I remember being in my first semester of classes and thinking about my thesis as if it was some monster. It was overwhelming, how does one get to a polished, bound, approved thesis in just two years. The answer, dear friends is to break it up into manageable chunks. This is how I broke down my thesis:
- Background reading
- Thesis proposal – Literature Review, Methods and Materials
- Collect data
- Analyze data
- Interpret data
- Write results
- Conclusions, limitations
I gave myself deadlines to adhere to for each part outlined above. They were not set in stone, and they were sometimes unrealistic, but they helped keep me on track. My deadlines were often super early, so even if I missed them, I would still be on track. I am a very visual person, so once I had an approved thesis proposal I create this board for myself. I know, sounds lame, but I swear to you this thing kept me from going crazy. I went to Walmart, got a cork board, some push pins and cue cards and sat down on the floor of my room one September day and planned out my thesis writing process. At the very center of my board when my thesis statement. This was not an original idea. I remember from my professionalization class, Dr.
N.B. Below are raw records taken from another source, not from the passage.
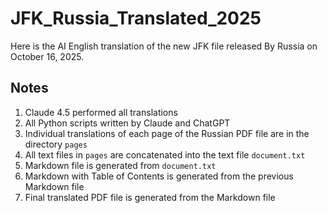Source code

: # JFK_Russia_Translated_2025
Here is the AI English translation of the new JFK file released By Russia on October 16, 2025.

## Notes

1. Claude 4.5 performed all translations
2. All Python scripts written by Claude and ChatGPT
3. Individual translations of each page of the Russian PDF file are in the directory `pages`
4. All text files in `pages` are concatenated into the text file `document.txt`
5. Markdown file is generated from `document.txt`
5. Markdown with Table of Contents is generated from the previous Markdown file
6. Final translated PDF file is generated from the Markdown file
Zuckerman telling us to write down our thesis statement and to put it over where we will be writing. Having your thesis statement direct over your head as you are writing is a great way to keep yourself on topic, and helps keep your writing concise and to the point. The next for que-cards around these statements consisted of important information that is pertinent to your research. I had the descriptions of my categories up; my time periods, site designations etc. Finally, were the posts with deadlines and progress. I gave myself hard and soft deadlines and made note of things that I had completed. The latter was helpful for morale – even through my to-do list was very growing, seeing the completed list grow as well always made me feel a little better. The most important deadlines, however, where the department and program deadlines. Write these in BOLD RED. Know them, live them, have them memorized. Do NOT miss these deadlines.
One thing that I quickly learned is that when you have a complete and approved thesis proposal, 1/3 of your thesis is done! Your proposal consists of a problem statement, a literature review, methods and materials, those are the first few chapters of your thesis. Of course, you will have to add and edit certain parts, but a big chunk of your thesis is ready. Once you have a first draft you really are past the hard part. Now all you have to do is go through the rounds of edits with your supervisor and committee. There are some things to keep in mind during this part of the process. First, draft one will never be perfect, so get ready to edit a ton. And two, thesis edits are not to be taken personally, they are meant to make your work stronger, so if you committee suggests you change or add something, my advice would be to do it. I added entire sanctions to my thesis to meet the requirements of my committee and I am so glad that I did because now I think I have better and stronger thesis.
This became my motto and words of advice during my last semester. I finished my program in two years but it is designed to be three. Most people take courses for two years and then write in their third. I, however, had classes, TA’d, volunteered and wrote and defined my thesis in one semester. And while I did it, I sometimes think my mental and physical health suffered for it. Of course, there have been people before me who have done the same, and there will be many people after me who will successfully defend in two years. This is something that is determined between each individual and their committee. But my advice to everyone who asked me if they should do it in two years is to think about why they want to finish in two years. Do you have a job lined up? Do you have another program to start? Do you have family or someone waiting on you back home? Does your supervisor think that you can successfully complete the program in two years? If the answer is yes, and you yourself want to finish the program in two years, then do it. I know you can. Otherwise, love yourself more, and work at the pace that you’re comfortable with. Remember, it is not a race and you are not competing with anyone, the impotent thing is that you do good research. Also remember that it is ok to take breaks, to cut yourself some slack and to love yourself. Believe it or not, it will get done, it always does.
Cheesy as this sounds, you need to remember that you are not alone. You have an entire department behind you. Your supervisor and committee have a vested interest in you succeeding, after all, your success reflects positively on them. I cannot count the number of times I had to go to my supervisor for help when I was stuck on a method, when my data would not process or when my stats were wonky. And every time, my supervisor sat down with me, walked through the problems with me and helped me come to a solution. We ended up changing major parts of my thesis by the end of it, and my thesis is only the stronger because of it. Aside from your committee and your supervisor you also have your peers. There were countless times when I would sit up and talk theory or methods with my colleagues. What I loved most about my department is how much we care about and help each other. One person’s success is all of our success. My colleges and I would help each other find resources, edits drafts of our work, and even just be there for moral support. I remember I was so stressed one time that my roommate went out and brought me a little “happy” bag filled with my favorite chocolates and kombucha and a fuzzy blanket. Some of my best memories are of paint nights in with my friends to celebrate finishing a chapter or getting back thesis edits.
Now take this with a grain of salt, I am not a professional and this little list is not meant to be exhaustive. But the point is, writing a thesis does not have to be a terrifying task. If you come at it with a clear and simple research question, break it up in manageable parts, and chip away at it consonantly, you can get it done. After all, it’s just another essay, and you’ve written hundreds of essays by now.